Umberto Eco: la ética laica

El martes pasado, a propósito de la visita del papa Francisco y la libertad de creencias, escribí aquí que para comprender la gran relevancia del principio de la laicidad, solía recomendar “un breve y magnífico libro publicado hace 20 años, ¿En qué creen los que ...

El martes pasado, a propósito de la visita del papa Francisco y la libertad de creencias, escribí aquí que para comprender la gran relevancia del principio de la laicidad, solía recomendar “un breve y magnífico libro publicado hace 20 años, ¿En qué creen los que no creen?, el debate epistolar entre Umberto Eco y el entonces cardenal de Milán, Carlo Maria Martini, sobre la ética laica, la diversidad y la fe, un ejercicio de inteligencia, sabiduría y tolerancia.” Unos días después, el viernes por la noche, murió el lúcido semiólogo, filósofo y escritor italiano.
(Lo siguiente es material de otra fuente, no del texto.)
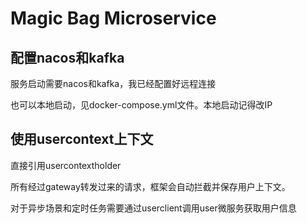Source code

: # Magic Bag Microservice

## 配置nacos和kafka

服务启动需要nacos和kafka，我已经配置好远程连接

也可以本地启动，见docker-compose.yml文件。本地启动记得改IP



## 使用usercontext上下文

直接引用usercontextholder

所有经过gateway转发过来的请求，框架会自动拦截并保存用户上下文。

对于异步场景和定时任务需要通过userclient调用user微服务获取用户信息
Su obra es una expresión brillante e inagotable de conocimiento sobre la naturaleza y la condición humanas, pero también un juego de provocaciones e ironías, a la vez con su aguda mirada crítica y su fino sentido del humor, plasmados en artículos periodísticos y ensayos de gran calado, o en novelas tan reveladoras y emocionantes como El nombre de la rosa y La isla del día de antes. Pero hay algo en Eco que, como en pocos autores en este incierto tránsito entre milenios, gravitó en su pensamiento con una claridad y una pertinencia notables: el significado y la reivindicación de la ética laica. En su memoria, comparto algunos fragmentos dispersos de las cartas entre Eco y Martini:

Eco: “Cuando una autoridad religiosa cualquiera, de cualquier creencia, se pronuncia sobre problemas que conciernen a los principios de la ética natural, los laicos deben reconocerle ese derecho; pueden aceptar o no su posición, pero no tienen ninguna razón para negarle el derecho de expresarla, incluso si se expresa como crítica del modo de vida del no creyente. Los laicos tienen razón de reaccionar en un solo caso: cuando una confesión tienda a imponer a los no creyentes, o a los creyentes de otra fe, los comportamientos que las leyes del Estado o de su religión no prohíben, o a prohibir otros que las leyes del Estado o de su religión, en cambio, aceptan”.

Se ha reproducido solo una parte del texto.